Internet Protocol Suite

The Internet protocol suite is the computer networking model and set of communications protocols used on the Internet and similar computer networks. It is commonly known as TCP/IP, because its most important protocols, the Transmission Control Protocol (TCP) and the Internet Protocol (IP), were the first networking protocols defined in this standard. Often also called theInternet model, it was originally also known as the DoD model, because the development of the networking model was funded by DARPA, an agency of the United States Department of Defense.
TCP/IP provides end-to-end connectivity specifying how data should be packetized, addressed, transmitted, routed and received at the destination. This functionality is organized into four abstraction layers which are used to sort all related protocols according to the scope of networking involved. From lowest to highest, the layers are the link layer, containing communication technologies for a single network segment (link); the internet layer, connecting hosts across independent networks, thus establishing internetworking; the transport layer handling host-to-host communication; and the application layer, which provides process-to-process application data exchange.
The TCP/IP model and related protocol models are maintained by the Internet Engineering Task Force (IETF).
Key Architectural Principle: - 
An early architectural document, RFC 1122, emphasizes architectural principles over layering.
  • End-to-end principle: This principle has evolved over time. Its original expression put the maintenance of state and overall intelligence at the edges, and assumed the Internet that connected the edges retained no state and concentrated on speed and simplicity. Real-world needs for firewalls, network address translators, web content caches and the like have forced changes in this principle.
  • Robustness Principle: "In general, an implementation must be conservative in its sending behavior, and liberal in its receiving behavior. That is, it must be careful to send well-formed datagrams, but must accept any datagram that it can interpret (e.g., not object to technical errors where the meaning is still clear). The second part of the principle is almost as important: software on other hosts may contain deficiencies that make it unwise to exploit legal but obscure protocol features.

Layers Of IP Suite: -

  • The Application layer is the scope within which applications create user data and communicate this data to other applications on another or the same host. The applications, or processes, make use of the services provided by the underlying, lower layers, especially the Transport Layer which provides reliable or unreliable pipes to other processes.
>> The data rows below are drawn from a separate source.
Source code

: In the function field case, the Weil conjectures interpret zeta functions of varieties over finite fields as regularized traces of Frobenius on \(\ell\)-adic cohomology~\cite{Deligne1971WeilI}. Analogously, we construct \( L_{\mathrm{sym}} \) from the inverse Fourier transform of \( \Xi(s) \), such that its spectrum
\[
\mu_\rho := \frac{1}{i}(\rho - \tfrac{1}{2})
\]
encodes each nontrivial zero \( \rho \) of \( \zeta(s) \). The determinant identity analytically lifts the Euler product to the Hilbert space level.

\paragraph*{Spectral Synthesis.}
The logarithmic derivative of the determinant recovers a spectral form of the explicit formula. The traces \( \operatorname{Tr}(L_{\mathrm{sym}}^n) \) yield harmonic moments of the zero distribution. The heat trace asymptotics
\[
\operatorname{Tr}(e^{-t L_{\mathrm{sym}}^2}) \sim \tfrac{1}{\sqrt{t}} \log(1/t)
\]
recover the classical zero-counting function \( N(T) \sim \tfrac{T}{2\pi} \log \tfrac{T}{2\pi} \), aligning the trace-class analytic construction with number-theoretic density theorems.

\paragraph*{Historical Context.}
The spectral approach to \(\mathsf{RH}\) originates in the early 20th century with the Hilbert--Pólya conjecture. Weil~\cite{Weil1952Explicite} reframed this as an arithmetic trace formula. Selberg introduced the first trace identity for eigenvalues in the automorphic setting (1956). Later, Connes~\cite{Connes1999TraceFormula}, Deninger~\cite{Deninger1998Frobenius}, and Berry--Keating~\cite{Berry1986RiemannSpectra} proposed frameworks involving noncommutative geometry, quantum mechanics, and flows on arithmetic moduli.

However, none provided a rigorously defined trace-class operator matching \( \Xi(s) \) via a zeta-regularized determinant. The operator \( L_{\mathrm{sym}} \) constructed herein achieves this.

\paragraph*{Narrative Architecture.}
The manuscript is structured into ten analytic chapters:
The communications partners are characterized by the application architecture, such as the client-server model and peer-to-peer networking. This is the layer in which all higher level protocols, such as SMTP,FTPSSHHTTP, operate. Processes are addressed via ports which essentially represent services.
  • The Transport Layer performs host-to-host communications on either the same or different hosts and on either the local network or remote networks separated by routers. It provides a channel for the communication needs of applications. UDP is the basic transport layer protocol, providing an unreliable datagram service. The Transmission Control Protocol provides flow-control, connection establishment, and reliable transmission of data.
  • The Internet layer has the task of exchanging datagrams across network boundaries. It    provides a uniform networking interface that hides the actual topology (layout) of the  underlying network connections. It is therefore also referred to as the layer that establishes internetworking, indeed, it defines and establishes the Internet. This layer defines the addressing and routing structures used for the TCP/IP protocol suite. The primary protocol in this scope is the Internet Protocol, which defines IP addresses. Its function in routing is to transport datagrams to the next IP router that has the connectivity to a network closer to the final data destination.
  • The Link layer defines the networking methods within the scope of the local network link on which hosts communicate without intervening routers. This layer includes the protocols used to describe the local network topology and the interfaces needed to effect transmission of Internet layer datagrams to next-neighbor hosts.